The Skinny on Princeton's New Money
Thanks to the success of biotech companies like Novo Nordisk—makers of Ozempic and Wegovy—the prestigious college town has fattened up.
There’s always been money in Princeton, New Jersey. But unlike other wealthy enclaves such as Greenwich, Connecticut or Southampton, New York, Princeton’s reputation was based solidly on the presence of its namesake Ivy League university.
The image of the town included the ivy-covered campus, tree-lined avenues with stately old homes, and a main street filled with upscale, preppy clothing stores along with some student-friendly eateries. The kind of street that Albert Einstein—who lived in Princeton and gave lectures on campus in the 1930s—and other tweed-jacketed professors would feel comfortable strolling down after an afternoon of teaching or research.

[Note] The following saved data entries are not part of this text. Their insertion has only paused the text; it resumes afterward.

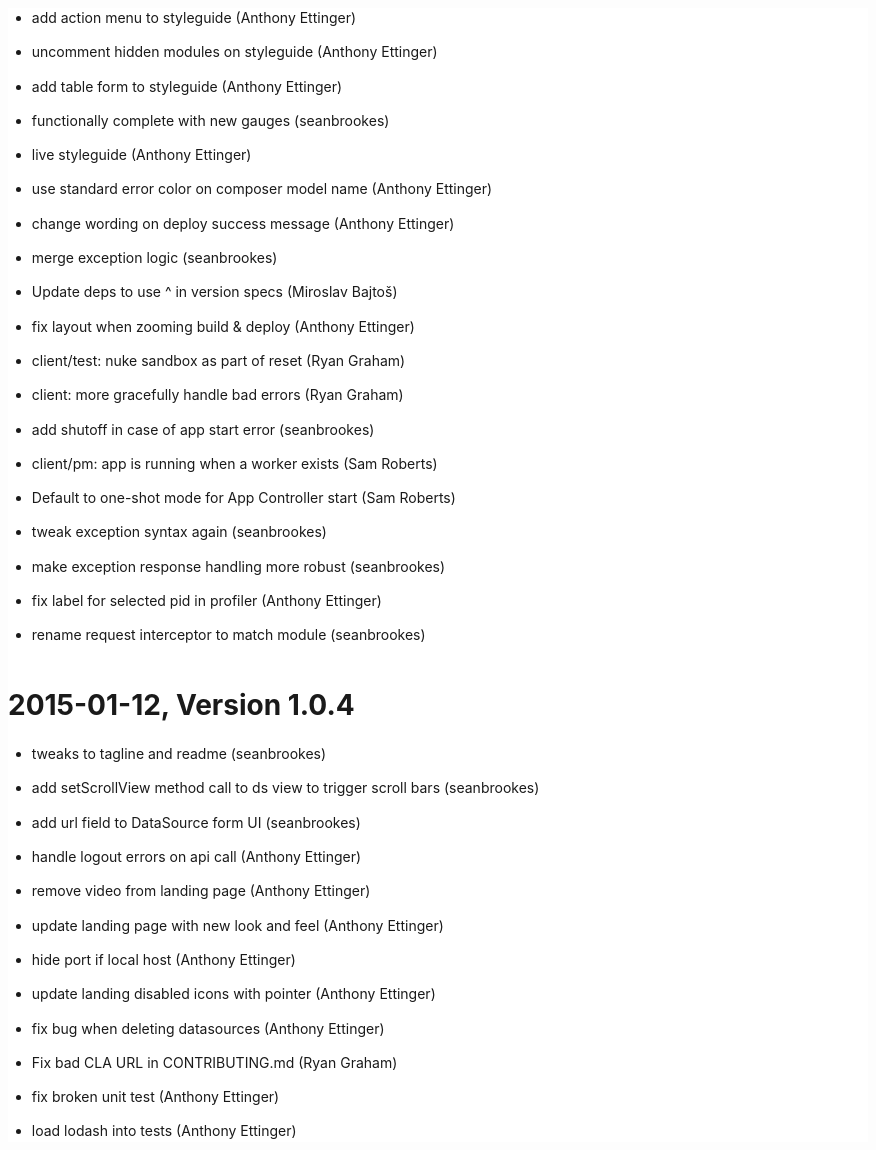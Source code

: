  * add action menu to styleguide (Anthony Ettinger)

 * uncomment hidden modules on styleguide (Anthony Ettinger)

 * add table form to styleguide (Anthony Ettinger)

 * functionally complete with new gauges (seanbrookes)

 * live styleguide (Anthony Ettinger)

 * use standard error color on composer model name (Anthony Ettinger)

 * change wording on deploy success message (Anthony Ettinger)

 * merge exception logic (seanbrookes)

 * Update deps to use ^ in version specs (Miroslav Bajtoš)

 * fix layout when zooming build & deploy (Anthony Ettinger)

 * client/test: nuke sandbox as part of reset (Ryan Graham)

 * client: more gracefully handle bad errors (Ryan Graham)

 * add shutoff in case of app start error (seanbrookes)

 * client/pm: app is running when a worker exists (Sam Roberts)

 * Default to one-shot mode for App Controller start (Sam Roberts)

 * tweak exception syntax again (seanbrookes)

 * make exception response handling more robust (seanbrookes)

 * fix label for selected pid in profiler (Anthony Ettinger)

 * rename request interceptor to match module (seanbrookes)


2015-01-12, Version 1.0.4
=========================

 * tweaks to tagline and readme (seanbrookes)

 * add setScrollView method call to ds view to trigger scroll bars (seanbrookes)

 * add url field to DataSource form UI (seanbrookes)

 * handle logout errors on api call (Anthony Ettinger)

 * remove video from landing page (Anthony Ettinger)

 * update landing page with new look and feel (Anthony Ettinger)

 * hide port if local host (Anthony Ettinger)

 * update landing disabled icons with pointer (Anthony Ettinger)

 * fix bug when deleting datasources (Anthony Ettinger)

 * Fix bad CLA URL in CONTRIBUTING.md (Ryan Graham)

 * fix broken unit test (Anthony Ettinger)

 * load lodash into tests (Anthony Ettinger)
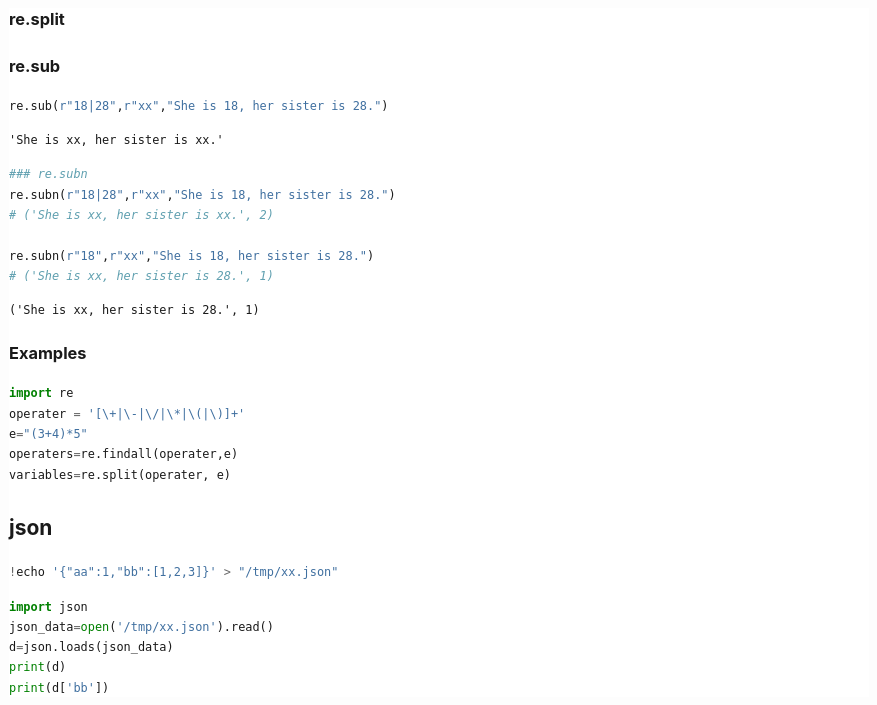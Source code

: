 
### re.split

### re.sub


```python
re.sub(r"18|28",r"xx","She is 18, her sister is 28.")
```




    'She is xx, her sister is xx.'




```python
### re.subn
re.subn(r"18|28",r"xx","She is 18, her sister is 28.")
# ('She is xx, her sister is xx.', 2)

re.subn(r"18",r"xx","She is 18, her sister is 28.")
# ('She is xx, her sister is 28.', 1)
```




    ('She is xx, her sister is 28.', 1)



### Examples


```python
import re
operater = '[\+|\-|\/|\*|\(|\)]+'
e="(3+4)*5"
operaters=re.findall(operater,e)
variables=re.split(operater, e)

```

## json


```python
!echo '{"aa":1,"bb":[1,2,3]}' > "/tmp/xx.json"
```


```python
import json
json_data=open('/tmp/xx.json').read()
d=json.loads(json_data)
print(d)
print(d['bb'])
```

If that’s your image of Princeton, think again. The town’s main shopping street now looks more like Madison Avenue than College Town. Hermès is moving into the site of a former Ann Taylor (the huge store will open next year). The former Dunkin’ Donuts is now Mtea, a tea/sushi/dessert spot. And a Panera Bread is gone, replaced by Maruishi, a Japanese market and deli.
Call it the Ozempic Bump. Novo Nordisk has been a Princeton denizen for ten years, but thanks to the popularity of its weight loss drugs, Ozempic and Wegovy, the fortunes of the company have recently soared. “It’s not a sheltered little private bedroom community anymore,” Gerri Grassi, a vice president of Berkshire Hathaway HomeServices, Fox & Roach Realtors, told The New York Times.
Right across Nassau Street from the main university gates is a Hamilton Jewelers advertising David Yurman jewelry and Rolex and Patek Philippe watches in its windows. The convenience store down the street has a Bitcoin ATM. Vacancies that open up on Palmer Square and Nassau Street—the two main shopping areas—are being filled with the likes of Lilly Pulitzer, Johnny Was, and Faherty.
Hamilton Home and Arhaus offer upscale home furnishings and gifts that are hardly the kind of place where college students go to outfit their dorm rooms. Then again, maybe they do. About three-quarters of Princeton students come from families in the top 20 percent income bracket.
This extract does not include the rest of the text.